4

I don't have that much experience programming in python, so my question might be very simple. I am working on a project for school, where we need to create an output from a user input (we want to emulate Eliza, but in a very simple way). Right now, the only thing the program does is look for keywords and respond accordingly. However, since I go to a french school and everything is in french, I need to use accents (e.g. é, è, à, á). And this is where the problem arrives: I cannot use accents in my predefined list of keywords (so it's not the keywords from the user input, but in my own program :/ )

Here you have the entire program:

#Greeting from bot
print("Salut!")

(Here are the predefined keyword we use to know if there is a negation and if there are any demeaning adjectives in the user's sentence - we'll need to make it a lot bigger in order to make our bot more humanlike but it's just the principle)

negation = ("ne", "n'", "pas", "guere", "ne", "plus", "jamais")
AnD = ("artificiel", "cree", "mecanique", "invente", "concu", "construit", "programme", "innove", "fabrique")

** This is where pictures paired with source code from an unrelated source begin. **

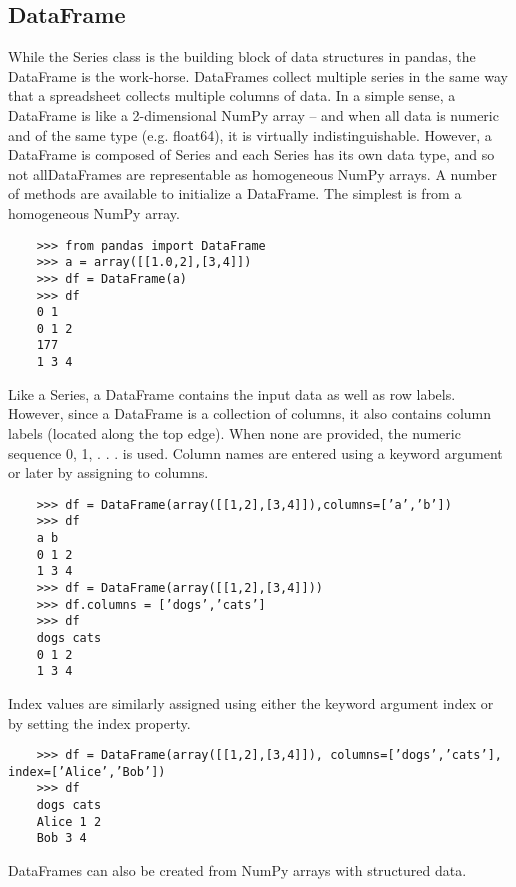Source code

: \documentclass[KSmain.tex]{subfiles}
\begin{document}
\subsection{DataFrame}
While the Series class is the building block of data structures in pandas, the DataFrame is the work-horse.
DataFrames collect multiple series in the same way that a spreadsheet collects multiple columns of data.
In a simple sense, a DataFrame is like a 2-dimensional NumPy array – and when all data is numeric and
of the same type (e.g. float64), it is virtually indistinguishable. However, a DataFrame is composed of
Series and each Series has its own data type, and so not allDataFrames are representable as homogeneous
NumPy arrays.
A number of methods are available to initialize a DataFrame. The simplest is from a homogeneous
NumPy array.
\begin{framed}
	\begin{verbatim}
	>>> from pandas import DataFrame
	>>> a = array([[1.0,2],[3,4]])
	>>> df = DataFrame(a)
	>>> df
	0 1
	0 1 2
	177
	1 3 4
	\end{verbatim}
\end{framed}
Like a Series, a DataFrame contains the input data as well as row labels. However, since a DataFrame
is a collection of columns, it also contains column labels (located along the top edge). When none are
provided, the numeric sequence 0, 1, . . . is used.
Column names are entered using a keyword argument or later by assigning to columns.
\begin{framed}
	\begin{verbatim}
	>>> df = DataFrame(array([[1,2],[3,4]]),columns=[’a’,’b’])
	>>> df
	a b
	0 1 2
	1 3 4
	>>> df = DataFrame(array([[1,2],[3,4]]))
	>>> df.columns = [’dogs’,’cats’]
	>>> df
	dogs cats
	0 1 2
	1 3 4
	\end{verbatim}
\end{framed}
Index values are similarly assigned using either the keyword argument index or by setting the index property.
\begin{framed}
	\begin{verbatim}
	>>> df = DataFrame(array([[1,2],[3,4]]), columns=[’dogs’,’cats’], index=[’Alice’,’Bob’])
	>>> df
	dogs cats
	Alice 1 2
	Bob 3 4
	\end{verbatim}
\end{framed}
DataFrames can also be created from NumPy arrays with structured data.
\end{document}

But here is the problem: in order to run our program, we had to remove all the accents. So words like guère, créé, mécanique, inventé, programmé become guere, cree, mecanique, invente, programme, and in some cases it changes the meaning of the word (e.g. programme becomes a noun instead of an adjective)

adj_neg_decl = None
nega = None

#FONCTION: phrase declarative, pas de negations, adjectif pejoratif
def decl_non_neg_adj_neg(statement):
    if (statement.endswith('.')) and (nega == False) and (adj_neg_decl == True):
        print(AnD_ici + '? Mais moi je suis humain. Ca se voit pas?')
    else:
    #Only for testing
        print('tralalalala')


while True:

    statement = raw_input("> ").lower()

    if statement == "au revoir":
        print("Au revoir!")
        break

(Here we simply look for negations, and adjectives - if you have another (more efficient) way of doing it, I would love to hear your suggestions! I might as well learn some new stuff :) )

    for i in negation:
        if i in statement:
            nega = True
            break
        else:
            nega = False

    for i in AnD:
        if i in statement:
            adj_neg_decl = True
            AnD_ici = i
            break
        else:
            adj_nej_decl = False

    decl_non_neg_adj_neg(statement)

#Reset variables
    for var in (adj_neg_decl, nega):
        var = None

I had thought of maybe using unicode or utf-8, but I don't really know how to use it... Is that the right way to go? Or is there something else I can do?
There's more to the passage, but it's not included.